AUD/JPY rises above 105.00 as risk-on sentiment improves

The AUD/JPY pair rose for the third straight session, trading around 105.20 during European hours on Tuesday. The currency pair reached 105.37, a new high since July 2024, during the previous trading hours.

The risk-sensitive Australian dollar is receiving support against safe-haven currencies including the Japanese Yen (JPY) amid rising risk sentiment, which can be attributed to easing concerns over broader tensions between the US and Venezuela. Traders await the release of the Australian November Consumer Price Index (CPI) scheduled for Wednesday.

The Australian dollar is also finding support after a recent poll of leading economists cited by the Australian Financial Review (AFR), which suggests the Reserve Bank of Australia (RBA) may not be finished tightening this cycle. The poll indicates that inflation is expected to remain stubbornly high over the next year, increasing expectations of raising interest rates at least two additional times.

The upside for the AUD/JPY pair may be limited as the Japanese Yen (JPY) could gain strength amid increasing odds that the Bank of Japan (BoJ) will continue raising interest rates this year. Bank of Japan Governor Kazuo Ueda said the central bank will adjust interest rates as economic conditions develop and prices in line with its expectations. Ueda also said the economy is likely to maintain a virtuous cycle of moderate, simultaneous increases in wages and prices.

Traders may be cautious amid financial concerns over Prime Minister Sanae Takaishi’s wide-ranging spending plans to stimulate growth. Attention also remains focused on potential currency intervention, with business leaders urging the government to address the weak yen.

Frequently asked questions about risk sentiment


In the world of financial terminology, the two widely used terms “risk appetite” and “risk aversion” refer to the level of risk that investors are willing to take over the indicated period. In a “risk on” market, investors are optimistic about the future and more willing to buy risky assets. In a “risk off” market, investors begin to “play safe” because they are concerned about the future, and thus buy assets that are less risky and more guaranteed to generate a return, even if it is relatively modest.
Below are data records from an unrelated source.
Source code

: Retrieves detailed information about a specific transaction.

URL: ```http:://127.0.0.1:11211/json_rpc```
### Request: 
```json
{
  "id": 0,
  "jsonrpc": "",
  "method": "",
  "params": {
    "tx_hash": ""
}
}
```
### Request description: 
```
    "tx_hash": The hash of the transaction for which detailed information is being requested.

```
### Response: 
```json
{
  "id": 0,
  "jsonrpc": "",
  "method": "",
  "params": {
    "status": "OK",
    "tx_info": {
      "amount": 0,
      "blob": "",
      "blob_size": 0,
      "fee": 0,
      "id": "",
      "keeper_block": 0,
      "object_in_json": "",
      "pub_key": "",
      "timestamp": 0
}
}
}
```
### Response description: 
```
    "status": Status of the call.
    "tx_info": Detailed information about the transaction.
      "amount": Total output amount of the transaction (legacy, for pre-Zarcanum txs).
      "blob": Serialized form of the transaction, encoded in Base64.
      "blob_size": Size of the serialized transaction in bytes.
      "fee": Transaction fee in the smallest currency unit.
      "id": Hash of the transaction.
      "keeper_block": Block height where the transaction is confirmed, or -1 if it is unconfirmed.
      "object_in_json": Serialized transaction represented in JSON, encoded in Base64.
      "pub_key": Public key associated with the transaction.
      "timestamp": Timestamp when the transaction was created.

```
Typically, during periods of “risk on”, stock markets rise, and most commodities – with the exception of gold – will also rise in value because they benefit from positive growth expectations. The currencies of countries exporting heavy goods are strengthening due to increased demand, and cryptocurrencies are rising. In a “risk off” market, bonds – especially major government bonds – rise, gold shines, and safe-haven currencies like the Japanese yen, Swiss franc and US dollar all benefit.
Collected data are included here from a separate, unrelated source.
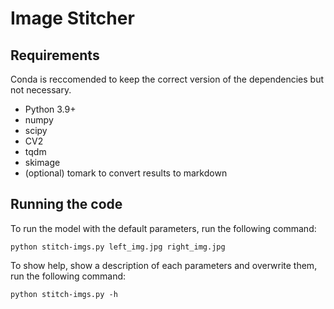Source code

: # Image Stitcher

## Requirements
Conda is reccomended to keep the correct version of the dependencies but not necessary.
- Python 3.9+
- numpy
- scipy
- CV2
- tqdm
- skimage
- (optional) tomark to convert results to markdown

## Running the code
To run the model with the default parameters, run the following command:
```
python stitch-imgs.py left_img.jpg right_img.jpg
```
To show help, show a description of each parameters and overwrite them, run the following command:
```
python stitch-imgs.py -h
```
The Australian Dollar (AUD), Canadian Dollar (CAD), New Zealand Dollar (NZD) and minor foreign currencies such as the Ruble (RUB) and South African Rand (ZAR) tend to appreciate in ‘risk’ markets. This is because the economies of these currencies rely heavily on commodity exports for growth, and commodities tend to rise in price during periods of risk. This is because investors expect increased demand for raw materials in the future due to increased economic activity.


The major currencies that tend to rise during “risk off” periods are the US Dollar (USD), the Japanese Yen (JPY), and the Swiss Franc (CHF). The US dollar, because it is the world’s reserve currency, and because in times of crises investors buy US government debt, which is considered safe because the world’s largest economy is unlikely to default. The reason for the yen is the increased demand for Japanese government bonds, because a high percentage of them are held by domestic investors who are unlikely to get rid of them – even in a crisis. The Swiss franc, because strict Swiss banking laws provide investors with enhanced capital protection.